-- Records provided follows --
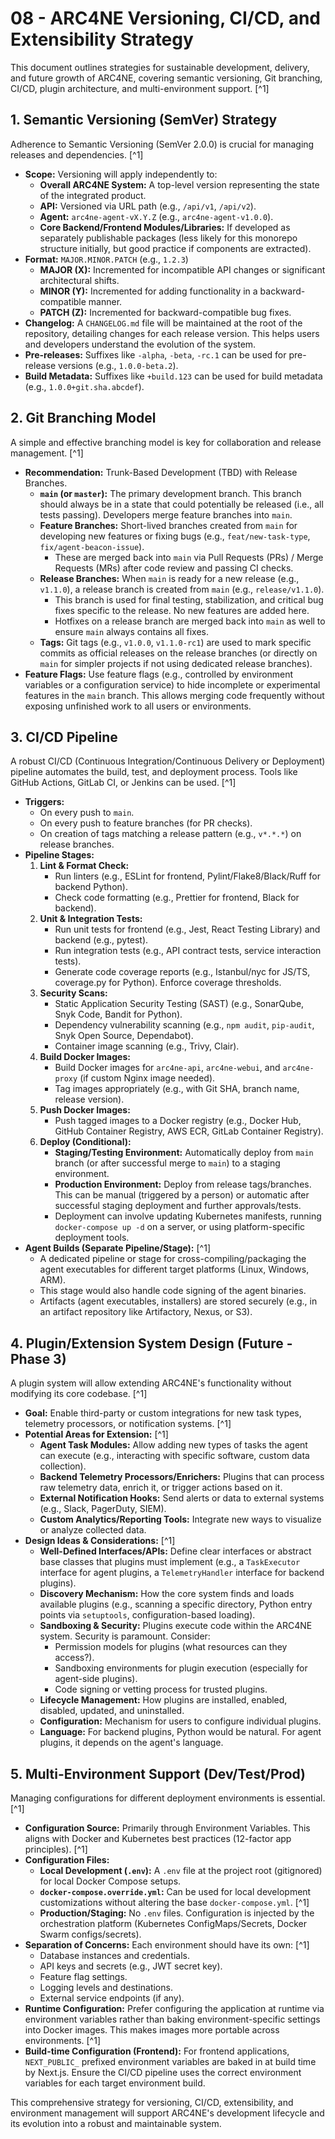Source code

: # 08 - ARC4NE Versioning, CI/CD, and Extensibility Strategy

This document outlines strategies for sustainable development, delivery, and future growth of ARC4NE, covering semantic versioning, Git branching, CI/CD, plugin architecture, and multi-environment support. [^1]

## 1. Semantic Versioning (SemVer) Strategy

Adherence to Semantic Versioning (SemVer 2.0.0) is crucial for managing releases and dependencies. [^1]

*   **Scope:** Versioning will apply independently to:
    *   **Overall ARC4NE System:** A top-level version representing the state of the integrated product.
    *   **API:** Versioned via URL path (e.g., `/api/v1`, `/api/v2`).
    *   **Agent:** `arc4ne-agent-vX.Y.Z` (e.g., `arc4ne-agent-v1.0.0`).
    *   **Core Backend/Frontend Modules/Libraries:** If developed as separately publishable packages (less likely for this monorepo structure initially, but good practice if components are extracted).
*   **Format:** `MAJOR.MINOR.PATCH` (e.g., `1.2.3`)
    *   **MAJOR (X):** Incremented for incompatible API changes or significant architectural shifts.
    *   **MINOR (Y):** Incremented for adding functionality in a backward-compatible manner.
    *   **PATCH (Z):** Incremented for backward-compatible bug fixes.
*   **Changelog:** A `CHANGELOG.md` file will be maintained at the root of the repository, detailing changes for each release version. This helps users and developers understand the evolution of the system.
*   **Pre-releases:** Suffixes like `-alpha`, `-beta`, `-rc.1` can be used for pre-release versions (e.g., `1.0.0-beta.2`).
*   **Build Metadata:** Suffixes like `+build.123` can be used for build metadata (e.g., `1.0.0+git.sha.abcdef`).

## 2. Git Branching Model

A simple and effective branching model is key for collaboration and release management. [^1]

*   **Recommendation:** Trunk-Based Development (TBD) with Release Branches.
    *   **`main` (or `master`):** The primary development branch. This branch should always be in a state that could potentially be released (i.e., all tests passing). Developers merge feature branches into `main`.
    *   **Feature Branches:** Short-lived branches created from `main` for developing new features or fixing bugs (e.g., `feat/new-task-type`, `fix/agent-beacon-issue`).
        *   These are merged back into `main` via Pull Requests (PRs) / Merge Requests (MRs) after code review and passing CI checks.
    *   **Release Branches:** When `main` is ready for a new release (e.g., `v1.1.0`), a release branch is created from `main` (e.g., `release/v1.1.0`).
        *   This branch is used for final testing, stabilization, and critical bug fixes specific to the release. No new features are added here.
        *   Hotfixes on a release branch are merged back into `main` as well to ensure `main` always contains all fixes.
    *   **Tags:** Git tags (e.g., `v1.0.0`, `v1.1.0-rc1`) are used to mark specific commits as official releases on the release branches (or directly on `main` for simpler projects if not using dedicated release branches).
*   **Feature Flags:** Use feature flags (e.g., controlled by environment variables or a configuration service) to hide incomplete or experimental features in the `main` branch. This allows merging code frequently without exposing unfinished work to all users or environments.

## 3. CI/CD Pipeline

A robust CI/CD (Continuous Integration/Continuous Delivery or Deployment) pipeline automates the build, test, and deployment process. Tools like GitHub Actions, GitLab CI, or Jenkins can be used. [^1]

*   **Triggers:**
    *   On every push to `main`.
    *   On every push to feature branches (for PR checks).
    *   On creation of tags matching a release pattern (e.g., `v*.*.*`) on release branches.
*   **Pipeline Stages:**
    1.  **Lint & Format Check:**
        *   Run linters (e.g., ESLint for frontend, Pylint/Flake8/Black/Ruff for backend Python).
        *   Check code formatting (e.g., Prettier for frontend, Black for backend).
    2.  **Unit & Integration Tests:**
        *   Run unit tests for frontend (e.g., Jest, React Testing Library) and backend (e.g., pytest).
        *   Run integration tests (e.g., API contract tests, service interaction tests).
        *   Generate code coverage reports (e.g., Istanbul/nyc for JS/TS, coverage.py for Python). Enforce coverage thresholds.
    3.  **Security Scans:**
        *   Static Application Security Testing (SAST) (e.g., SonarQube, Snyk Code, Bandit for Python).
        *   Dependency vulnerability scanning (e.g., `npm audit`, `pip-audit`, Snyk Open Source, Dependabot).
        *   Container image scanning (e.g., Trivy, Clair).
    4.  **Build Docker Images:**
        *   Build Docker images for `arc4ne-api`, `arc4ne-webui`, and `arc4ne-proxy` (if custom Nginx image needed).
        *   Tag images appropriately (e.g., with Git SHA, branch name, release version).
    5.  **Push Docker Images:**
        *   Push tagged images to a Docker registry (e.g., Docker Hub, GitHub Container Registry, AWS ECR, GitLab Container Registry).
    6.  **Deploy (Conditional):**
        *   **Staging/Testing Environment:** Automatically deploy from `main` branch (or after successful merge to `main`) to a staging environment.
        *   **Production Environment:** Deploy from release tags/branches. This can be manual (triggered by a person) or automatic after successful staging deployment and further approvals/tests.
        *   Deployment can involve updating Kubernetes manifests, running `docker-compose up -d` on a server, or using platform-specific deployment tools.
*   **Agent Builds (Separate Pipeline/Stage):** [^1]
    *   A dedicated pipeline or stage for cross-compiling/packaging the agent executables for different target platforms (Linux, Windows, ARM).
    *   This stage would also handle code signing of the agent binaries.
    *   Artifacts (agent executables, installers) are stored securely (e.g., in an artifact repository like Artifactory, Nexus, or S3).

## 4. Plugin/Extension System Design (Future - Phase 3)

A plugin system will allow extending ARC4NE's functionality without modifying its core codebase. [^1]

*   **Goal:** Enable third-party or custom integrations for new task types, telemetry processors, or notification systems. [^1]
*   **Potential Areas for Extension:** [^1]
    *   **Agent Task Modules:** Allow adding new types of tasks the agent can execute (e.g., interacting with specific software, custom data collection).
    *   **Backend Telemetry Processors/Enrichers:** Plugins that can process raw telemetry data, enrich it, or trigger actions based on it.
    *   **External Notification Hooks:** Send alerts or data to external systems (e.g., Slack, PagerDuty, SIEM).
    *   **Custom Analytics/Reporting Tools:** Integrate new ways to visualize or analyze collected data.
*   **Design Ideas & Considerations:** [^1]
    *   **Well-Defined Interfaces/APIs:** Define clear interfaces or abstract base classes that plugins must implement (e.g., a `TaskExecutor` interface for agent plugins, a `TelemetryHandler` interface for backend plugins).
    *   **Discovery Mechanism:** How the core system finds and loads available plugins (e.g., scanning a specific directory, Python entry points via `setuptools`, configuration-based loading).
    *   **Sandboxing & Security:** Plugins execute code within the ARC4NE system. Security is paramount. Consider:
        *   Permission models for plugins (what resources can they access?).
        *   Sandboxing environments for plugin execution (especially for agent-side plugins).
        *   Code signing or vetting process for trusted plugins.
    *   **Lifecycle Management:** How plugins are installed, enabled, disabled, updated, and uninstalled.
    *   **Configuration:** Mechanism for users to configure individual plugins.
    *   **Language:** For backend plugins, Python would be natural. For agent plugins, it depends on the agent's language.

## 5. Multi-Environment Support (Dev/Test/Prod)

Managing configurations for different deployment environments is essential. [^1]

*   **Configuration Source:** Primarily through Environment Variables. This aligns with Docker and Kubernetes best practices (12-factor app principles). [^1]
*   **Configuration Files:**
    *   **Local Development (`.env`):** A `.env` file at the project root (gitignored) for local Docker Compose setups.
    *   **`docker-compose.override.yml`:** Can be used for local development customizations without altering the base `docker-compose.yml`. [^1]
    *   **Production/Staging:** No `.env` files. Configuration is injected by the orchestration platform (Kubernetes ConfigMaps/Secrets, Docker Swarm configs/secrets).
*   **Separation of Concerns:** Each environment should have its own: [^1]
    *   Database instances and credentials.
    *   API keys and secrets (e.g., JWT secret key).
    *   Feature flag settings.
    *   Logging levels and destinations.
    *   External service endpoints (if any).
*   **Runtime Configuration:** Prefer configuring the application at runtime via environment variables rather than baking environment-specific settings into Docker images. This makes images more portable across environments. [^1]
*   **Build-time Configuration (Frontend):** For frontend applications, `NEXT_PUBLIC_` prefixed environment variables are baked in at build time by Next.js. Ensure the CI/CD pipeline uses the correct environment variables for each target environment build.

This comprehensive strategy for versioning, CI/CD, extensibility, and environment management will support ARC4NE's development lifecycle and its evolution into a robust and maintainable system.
-- Records provided concluded --
In the records above, each line with the string "Sandboxing" should be copied.

> [Task result]
    *   **Sandboxing & Security:** Plugins execute code within the ARC4NE system. Security is paramount. Consider:
        *   Sandboxing environments for plugin execution (especially for agent-side plugins).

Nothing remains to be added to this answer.